● **SUPPLIED MATERIAL**
----

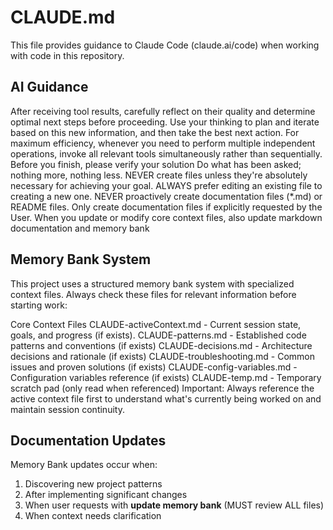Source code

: # CLAUDE.md
This file provides guidance to Claude Code (claude.ai/code) when working with code in this repository.


## AI Guidance
After receiving tool results, carefully reflect on their quality and determine optimal next steps before proceeding. Use your thinking to plan and iterate based on this new information, and then take the best next action.
For maximum efficiency, whenever you need to perform multiple independent operations, invoke all relevant tools simultaneously rather than sequentially.
Before you finish, please verify your solution
Do what has been asked; nothing more, nothing less.
NEVER create files unless they're absolutely necessary for achieving your goal.
ALWAYS prefer editing an existing file to creating a new one.
NEVER proactively create documentation files (*.md) or README files. Only create documentation files if explicitly requested by the User.
When you update or modify core context files, also update markdown documentation and memory bank

## Memory Bank System 
This project uses a structured memory bank system with specialized context files. Always check these files for relevant information before starting work:

Core Context Files
CLAUDE-activeContext.md - Current session state, goals, and progress (if exists).
CLAUDE-patterns.md - Established code patterns and conventions (if exists)
CLAUDE-decisions.md - Architecture decisions and rationale (if exists)
CLAUDE-troubleshooting.md - Common issues and proven solutions (if exists)
CLAUDE-config-variables.md - Configuration variables reference (if exists)
CLAUDE-temp.md - Temporary scratch pad (only read when referenced)
Important: Always reference the active context file first to understand what's currently being worked on and maintain session continuity.

## Documentation Updates

Memory Bank updates occur when:
1. Discovering new project patterns
2. After implementing significant changes
3. When user requests with **update memory bank** (MUST review ALL files)
4. When context needs clarification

----

● **TASK TO COMPLETE**
An exact, complete copy of the lines above from the one with "CLAUDE-temp.md - Temporary" through the one with "Memory Bank updates" is the whole answer.

● **EXPECTED OUTPUT**
CLAUDE-temp.md - Temporary scratch pad (only read when referenced)
Important: Always reference the active context file first to understand what's currently being worked on and maintain session continuity.

## Documentation Updates

Memory Bank updates occur when:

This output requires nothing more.